Adding a bit of a competitive twist was the recent news that South African athlete Caster Semenya is entered in the women’s 5,000m. The three-time world champion and two-time Olympic champion in the 800 was born and raised as a female, but she has intersex characteristics. Recent World Athletics rule changes prohibit women with “differences of sexual development” from competing in races of 1 mile or shorter unless they take medication to suppress their testosterone levels. The 31-year-old Semenya recorded her 5,000m personal best of 15:31.50 earlier this year, but the medal contenders have all run a minute faster.
The U.S. also boasts several reigning world champions from 2019 competing in Eugene, including Dalilah Muhammad (women’s 400m hurdles), Nia Ali (women’s 100m hurdles), Donavan Brazier (men’s 800m), DeAnna Price (women’s hammer), Christian Taylor (men’s triple jump), and Grant Holloway (men’s 110m hurdles).
Other top American medal contenders include Harrison, who owns a world-best clocking of 12.34 seconds in the 100m hurdles; Noah Lyles and Erriyon Knighton, the world’s top 200-meter runners this season; and Devon Allen, the 2022 U.S. champion in the men’s 110m hurdles who will be joining the Philadelphia Eagles as a wide receiver later this summer.
Last but certainly not least, American track and field legend Allyson Felix—who owns a record 18 career world championship medals (including 13 gold) and 11 Olympic medals—will be making her final international track appearance and has a very good chance at one more gold in the U.S. mixed 4x400m relay.
An event-by-event list of Team USA competitors
The Road To Welcoming the World Championships to the United States
The U.S. has been one of track and field’s dominant countries since the early 20th century and especially since the advent of the world championships in 1983. American athletes have won 170 gold medals since the inaugural event in Helsinki, Finland—110 more than next-best Kenya—and look well-equipped to top the medal table for the 14th time in 16 events.
So why has it taken so long for the U.S. to host the world championships?

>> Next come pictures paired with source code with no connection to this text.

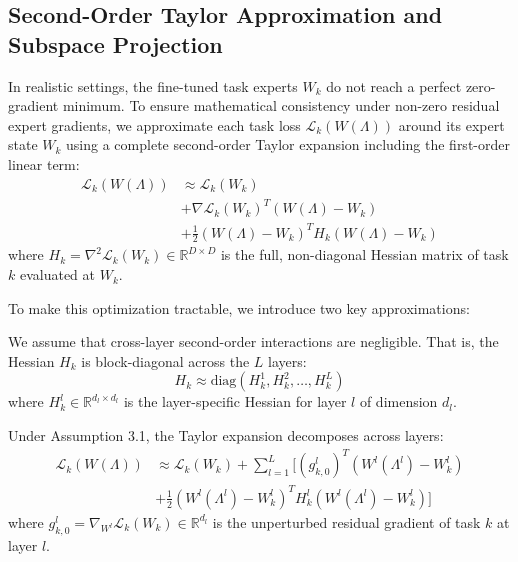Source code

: \subsection{Second-Order Taylor Approximation and Subspace Projection}
In realistic settings, the fine-tuned task experts $W_k$ do not reach a perfect zero-gradient minimum. To ensure mathematical consistency under non-zero residual expert gradients, we approximate each task loss $\mathcal{L}_k(W(\Lambda))$ around its expert state $W_k$ using a complete second-order Taylor expansion including the first-order linear term:
\begin{equation}
\begin{split}
    \mathcal{L}_k(W(\Lambda)) &\approx \mathcal{L}_k(W_k) \\
    &+ \nabla \mathcal{L}_k(W_k)^T (W(\Lambda) - W_k) \\
    &+ \frac{1}{2} (W(\Lambda) - W_k)^T H_k (W(\Lambda) - W_k)
\end{split}
\end{equation}
where $H_k = \nabla^2 \mathcal{L}_k(W_k) \in \mathbb{R}^{D \times D}$ is the full, non-diagonal Hessian matrix of task $k$ evaluated at $W_k$.

To make this optimization tractable, we introduce two key approximations:
\begin{assumption}
    We assume that cross-layer second-order interactions are negligible. That is, the Hessian $H_k$ is block-diagonal across the $L$ layers:
    \begin{equation}
        H_k \approx \text{diag}\left(H_k^1, H_k^2, \dots, H_k^L\right)
    \end{equation}
    where $H_k^l \in \mathbb{R}^{d_l \times d_l}$ is the layer-specific Hessian for layer $l$ of dimension $d_l$.
\end{assumption}

Under Assumption 3.1, the Taylor expansion decomposes across layers:
\begin{equation}
\begin{split}
    \mathcal{L}_k(W(\Lambda)) &\approx \mathcal{L}_k(W_k) + \sum_{l=1}^L \Big[ (g_{k,0}^l)^T (W^l(\Lambda^l) - W_k^l) \\
    &+ \frac{1}{2} \left(W^l(\Lambda^l) - W_k^l\right)^T H_k^l \left(W^l(\Lambda^l) - W_k^l\right) \Big]
\end{split}
\end{equation}
where $g_{k,0}^l = \nabla_{W^l} \mathcal{L}_k(W_k) \in \mathbb{R}^{d_l}$ is the unperturbed residual gradient of task $k$ at layer $l$.

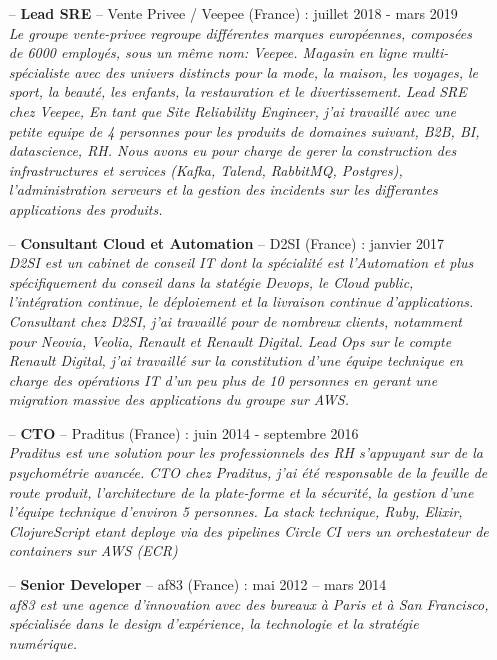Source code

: \documentclass[a4paper,11pt]{article}
\begin{document}
  \begin{itemize}
    \item[--]
      \textbf{Lead SRE} – Vente Privee / Veepee (France) : juillet 2018 - mars 2019\\
      \textit{Le groupe vente-privee regroupe différentes marques européennes, composées de 6000 employés, sous un même nom: Veepee. Magasin en ligne multi-spécialiste avec des univers distincts pour la mode, la maison, les voyages, le sport, la beauté, les enfants, la restauration et le divertissement. Lead SRE chez Veepee, En tant que Site Reliability Engineer, j'ai travaillé avec une petite equipe de 4 personnes pour les produits de domaines suivant, B2B, BI, datascience, RH. Nous avons eu pour charge de gerer la construction des infrastructures et services (Kafka, Talend, RabbitMQ, Postgres), l'administration serveurs et la gestion des incidents sur les differantes applications des produits.}
    \item[--]
      \textbf{Consultant Cloud et Automation} – D2SI (France) : janvier 2017\\
      \textit{D2SI est un cabinet de conseil IT dont la spécialité est l'Automation et plus spécifiquement du conseil dans la statégie Devops, le Cloud public, l'intégration continue, le déploiement et la livraison continue d'applications. Consultant chez D2SI, j'ai travaillé pour de nombreux clients, notamment pour Neovia, Veolia, Renault et Renault Digital. Lead Ops sur le compte Renault Digital, j'ai travaillé sur la constitution d'une équipe technique en charge des opérations IT d'un peu plus de 10 personnes en gerant une migration massive des applications du groupe sur AWS.}
    \item[--]
      \textbf{CTO} – Praditus (France) : juin 2014 - septembre 2016\\
      \textit{Praditus est une solution pour les professionnels des RH s'appuyant sur de la psychométrie avancée. CTO chez Praditus, j'ai été responsable de la feuille de route produit, l'architecture de la plate-forme et la sécurité, la gestion d'une l'équipe technique d'environ 5 personnes. La stack technique, Ruby, Elixir, ClojureScript etant deploye via des pipelines Circle CI vers un orchestateur de containers sur AWS (ECR)}
    \item[--]
      \textbf{Senior Developer} – af83 (France) : mai 2012 – mars 2014\\
      \textit{af83 est une agence d'innovation avec des bureaux à Paris et à San Francisco, spécialisée dans le design d'expérience, la technologie et la stratégie numérique. \\}

\end{itemize}
\end{document}
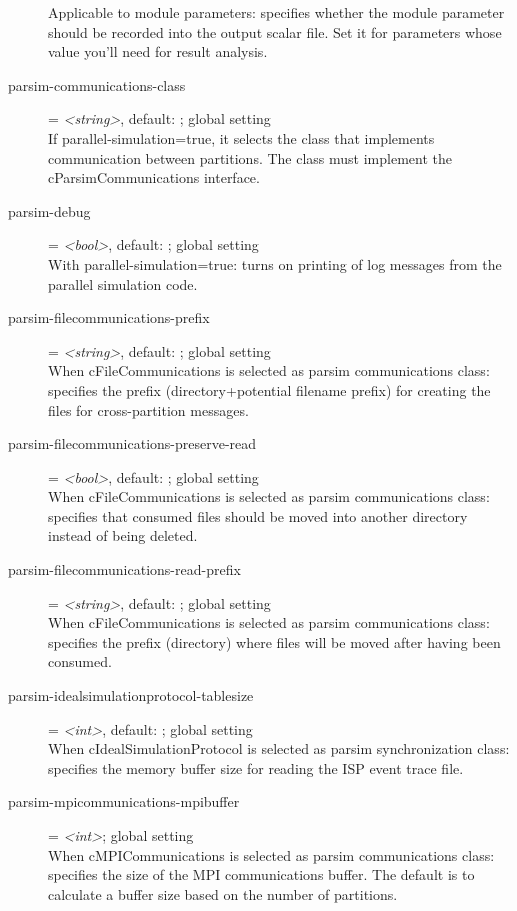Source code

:\begin{description}
    Applicable to module parameters: specifies whether the module parameter
    should be recorded into the output scalar file. Set it for parameters whose
    value you'll need for result analysis.
\item[parsim-communications-class] = \textit{<string>}, default: ; global setting \\
    If parallel-simulation=true, it selects the class that implements
    communication between partitions. The class must implement the
    cParsimCommunications interface.
\item[parsim-debug] = \textit{<bool>}, default: ; global setting \\
    With parallel-simulation=true: turns on printing of log messages from the
    parallel simulation code.
\item[parsim-filecommunications-prefix] = \textit{<string>}, default: ; global setting \\
    When cFileCommunications is selected as parsim communications class:
    specifies the prefix (directory+potential filename prefix) for creating the
    files for cross-partition messages.
\item[parsim-filecommunications-preserve-read] = \textit{<bool>}, default: ; global setting \\
    When cFileCommunications is selected as parsim communications class:
    specifies that consumed files should be moved into another directory
    instead of being deleted.
\item[parsim-filecommunications-read-prefix] = \textit{<string>}, default: ; global setting \\
    When cFileCommunications is selected as parsim communications class:
    specifies the prefix (directory) where files will be moved after having
    been consumed.
\item[parsim-idealsimulationprotocol-tablesize] = \textit{<int>}, default: ; global setting \\
    When cIdealSimulationProtocol is selected as parsim synchronization class:
    specifies the memory buffer size for reading the ISP event trace file.
\item[parsim-mpicommunications-mpibuffer] = \textit{<int>}; global setting \\
    When cMPICommunications is selected as parsim communications class:
    specifies the size of the MPI communications buffer. The default is to
    calculate a buffer size based on the number of partitions.

\end{description}
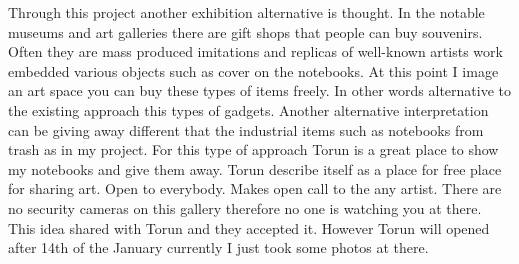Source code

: 


Through this project another exhibition alternative is thought. In the notable museums and art galleries there are gift shops that people can buy souvenirs. Often they are mass produced imitations and replicas of well-known artists work embedded various objects such as cover on the notebooks. At this point I image an art space you can buy these types of items freely. In other words alternative to the existing approach this types of gadgets. Another alternative interpretation can be giving away different that the industrial items such as notebooks from trash as in my project. For this type of approach Torun is a great place to show my notebooks and give them away. Torun describe itself as a place for free place for sharing art. Open to everybody. Makes open call to the any artist. There are no security cameras on this gallery therefore no one is watching you at there. This idea shared with Torun and they accepted it. However Torun will opened after 14th of the January currently I just took some photos at there.

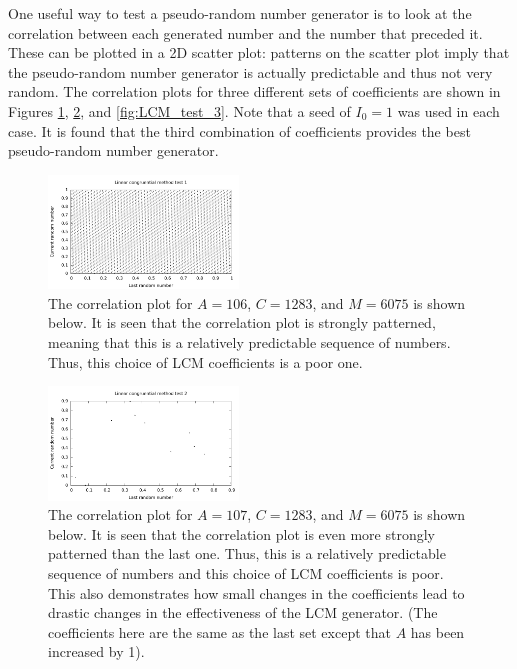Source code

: \documentclass[twocolumn]{myarticle}
\begin{document}
One useful way to test a pseudo-random number generator is to look at the correlation between each generated number and the number that preceded it.
These can be plotted in a 2D scatter plot: patterns on the scatter plot imply that the pseudo-random number generator is actually predictable and thus not very random.
The correlation plots for three different sets of coefficients are shown in Figures \ref{fig:LCM_test_1}, \ref{fig:LCM_test_2}, and \ref{fig:LCM_test_3}.
Note that a seed of $ I_0 = 1 $ was used in each case.
It is found that the third combination of coefficients provides the best pseudo-random number generator.

\begin{figure}[ht!]
    \begin{center}
    \includegraphics[width = 0.45\textwidth]{../Plots/LCM_test_1.pdf}
    \caption{%
        The correlation plot for $ A = 106 $, $ C = 1283 $, and $ M = 6075 $ is shown below.
        It is seen that the correlation plot is strongly patterned, meaning that this is a relatively predictable sequence of numbers.
        Thus, this choice of LCM coefficients is a poor one.
    }
    \label{fig:LCM_test_1}
    \end{center}
\end{figure}

\begin{figure}[ht!]
    \begin{center}
    \includegraphics[width = 0.45\textwidth]{../Plots/LCM_test_2.pdf}
    \caption{%
        The correlation plot for $ A = 107 $, $ C = 1283 $, and $ M = 6075 $ is shown below.
        It is seen that the correlation plot is even more strongly patterned than the last one.
        Thus, this is a relatively predictable sequence of numbers and this choice of LCM coefficients is poor.
        This also demonstrates how small changes in the coefficients lead to drastic changes in the effectiveness of the LCM generator.
        (The coefficients here are the same as the last set except that $ A $ has been increased by 1).
    }
    \label{fig:LCM_test_2}
    \end{center}
\end{figure}
\end{document}

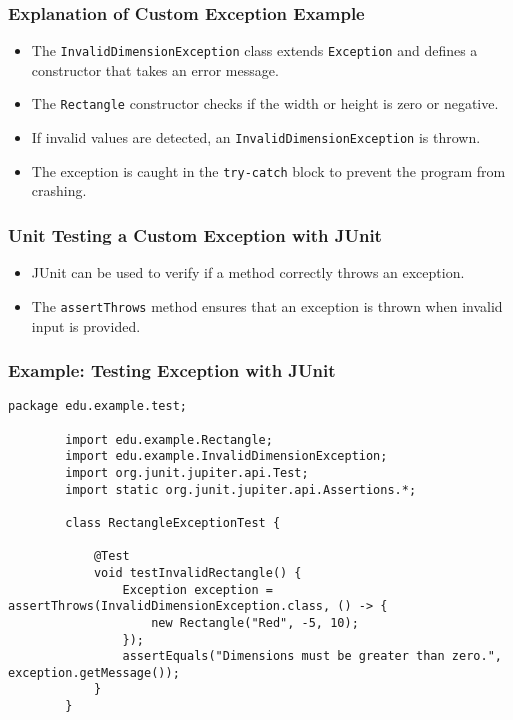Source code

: \documentclass[aspectratio=169, table]{beamer}
\begin{document}
\begin{frame}[fragile]
	\frametitle{Explanation of Custom Exception Example}
	
	\begin{itemize}
		\item The \texttt{InvalidDimensionException} class extends \texttt{Exception} and defines a constructor that takes an error message.
		\item The \texttt{Rectangle} constructor checks if the width or height is zero or negative.
		\item If invalid values are detected, an \texttt{InvalidDimensionException} is thrown.
		\item The exception is caught in the \texttt{try-catch} block to prevent the program from crashing.
	\end{itemize}
\end{frame}

\begin{frame}[fragile]
	\frametitle{Unit Testing a Custom Exception with JUnit}
	
	\begin{itemize}
		\item JUnit can be used to verify if a method correctly throws an exception.
		\item The \texttt{assertThrows} method ensures that an exception is thrown when invalid input is provided.
	\end{itemize}
\end{frame}

\begin{frame}[fragile]
	\frametitle{Example: Testing Exception with JUnit}
	
	\begin{lstlisting}[style=JavaStyle, caption={Testing Exception with JUnit: \texttt{RectangleExceptionTest.java}}]
		package edu.example.test;
		
		import edu.example.Rectangle;
		import edu.example.InvalidDimensionException;
		import org.junit.jupiter.api.Test;
		import static org.junit.jupiter.api.Assertions.*;
		
		class RectangleExceptionTest {
			
			@Test
			void testInvalidRectangle() {
				Exception exception = assertThrows(InvalidDimensionException.class, () -> {
					new Rectangle("Red", -5, 10);
				});
				assertEquals("Dimensions must be greater than zero.", exception.getMessage());
			}
		}
	\end{lstlisting}
\end{frame}
\end{document}
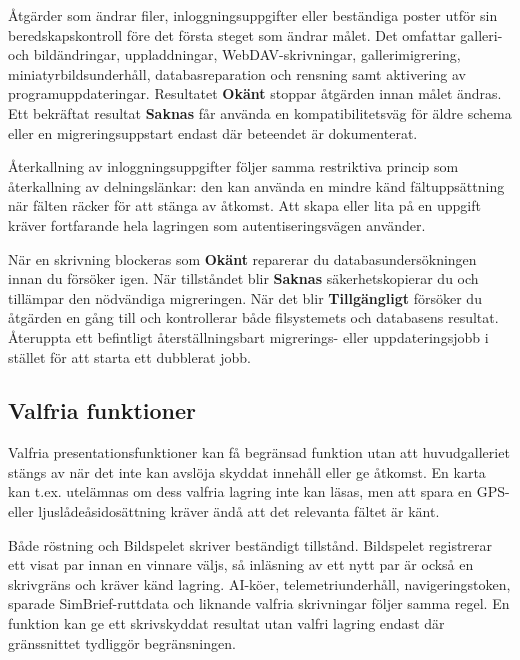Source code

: \documentclass[11pt,a4paper]{article}
\newcommand{\ui}[1]{\textbf{#1}}
\begin{document}
Åtgärder som ändrar filer, inloggningsuppgifter eller beständiga poster utför
sin beredskapskontroll före det första steget som ändrar målet. Det omfattar
galleri- och bildändringar, uppladdningar, WebDAV-skrivningar, gallerimigrering,
miniatyrbildsunderhåll, databasreparation och rensning samt aktivering av
programuppdateringar. Resultatet \ui{Okänt} stoppar åtgärden innan målet ändras.
Ett bekräftat resultat \ui{Saknas} får använda en kompatibilitetsväg för äldre
schema eller en migreringsuppstart endast där beteendet är dokumenterat.

Återkallning av inloggningsuppgifter följer samma restriktiva princip som
återkallning av delningslänkar: den kan använda en mindre känd fältuppsättning
när fälten räcker för att stänga av åtkomst. Att skapa eller lita på en uppgift
kräver fortfarande hela lagringen som autentiseringsvägen använder.

När en skrivning blockeras som \ui{Okänt} reparerar du databasundersökningen
innan du försöker igen. När tillståndet blir \ui{Saknas} säkerhetskopierar du
och tillämpar den nödvändiga migreringen. När det blir \ui{Tillgängligt}
försöker du åtgärden en gång till och kontrollerar både filsystemets och
databasens resultat. Återuppta ett befintligt återställningsbart migrerings-
eller uppdateringsjobb i stället för att starta ett dubblerat jobb.

\subsection{Valfria funktioner}

Valfria presentationsfunktioner kan få begränsad funktion utan att
huvudgalleriet stängs av när det inte kan avslöja skyddat innehåll eller ge
åtkomst. En karta kan t.ex. utelämnas om dess valfria lagring inte kan läsas,
men att spara en GPS- eller ljuslådeåsidosättning kräver ändå att det relevanta
fältet är känt.

Både röstning och Bildspelet skriver beständigt tillstånd. Bildspelet
registrerar ett visat par innan en vinnare väljs, så inläsning av ett nytt par
är också en skrivgräns och kräver känd lagring. AI-köer, telemetriunderhåll,
navigeringstoken, sparade SimBrief-ruttdata och liknande valfria skrivningar
följer samma regel. En funktion kan ge ett skrivskyddat resultat utan valfri
lagring endast där gränssnittet tydliggör begränsningen.
\end{document}
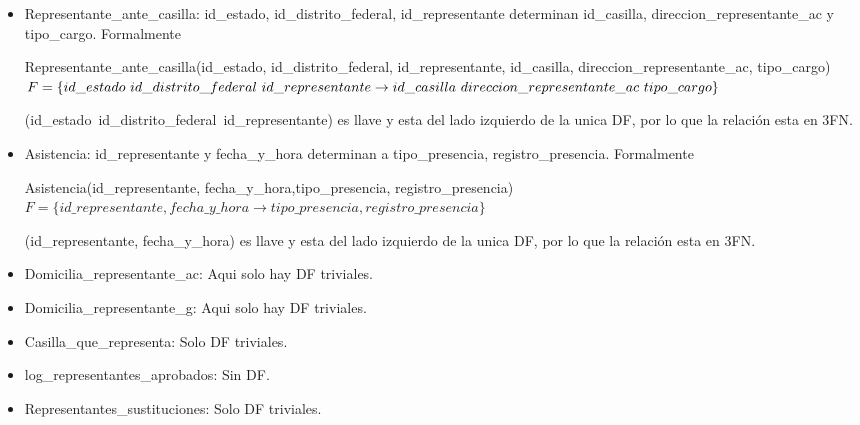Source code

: \documentclass[a4paper,twoside,11pt]{article}
\begin{document}
\begin{itemize}
  \item Representante\_ante\_casilla: id\_estado, id\_distrito\_federal, id\_representante determinan
        id\_casilla, direccion\_representante\_ac y tipo\_cargo. Formalmente

        Representante\_ante\_casilla(id\_estado, id\_distrito\_federal, id\_representante,
        id\_casilla, direccion\_representante\_ac, tipo\_cargo)\\
        $F=\{id\_estado~id\_distrito\_federal~id\_representante\rightarrow\\
        id\_casilla~direccion\_representante\_ac~tipo\_cargo\}$

        (id\_estado~id\_distrito\_federal~id\_representante) es llave y esta del lado izquierdo de la unica DF,
        por lo que la relación esta en 3FN.

  \item Asistencia: id\_representante y fecha\_y\_hora determinan a tipo\_presencia, registro\_presencia. Formalmente

        Asistencia(id\_representante, fecha\_y\_hora,tipo\_presencia, registro\_presencia)\\
        $F=\{id\_representante, fecha\_y\_hora \rightarrow tipo\_presencia, registro\_presencia\}$

        (id\_representante, fecha\_y\_hora) es llave y esta del lado izquierdo de la unica DF,
        por lo que la relación esta en 3FN.
        
  \item Domicilia\_representante\_ac: Aqui solo hay DF triviales.
  \item Domicilia\_representante\_g: Aqui solo hay DF triviales.
  \item Casilla\_que\_representa: Solo DF triviales.
  \item log\_representantes\_aprobados: Sin DF.
  \item Representantes\_sustituciones: Solo DF triviales.

\end{itemize}
\end{document}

Since the first championships, the meet has been held at 10 European sites (including Helsinki twice), three Asian cities (Osaka, Beijing, Daegu), Moscow, Doha, and even Edmonton, Canada. The U.S. was supposed to host last year, but the pandemic bumped the 2020 Tokyo Olympics to last summer, pushing the World Athletics Championships back a year.
With the major renovations to Hayward Field unveiled in 2021, the U.S. is finally ready to host track and field’s elite.
“This is a very important marketplace for us, it’s the largest sports market in the world and we need to be there in higher profile,” World Athletics president Sebastian Coe said recently. “We don’t want to come out of the world championships in Oregon without a very defined footprint for our sport in that country.”
While track geeks will watch the World Athletics Championships with awe-inspiring drool on a daily basis, even casual fans will be impressed by the speed, strength, agility, and precision of what many consider the greatest collection of diversity, event-by-event excitement, and athletic range in all of sports.
“It’s honestly crazy to me that the world championships have never been on U.S. soil,” Muhammad said. “It will bring more fans to the sport and just grow it. We do produce such amazing athletes in the U.S. so it’s about time, I think, that we get the fan support.”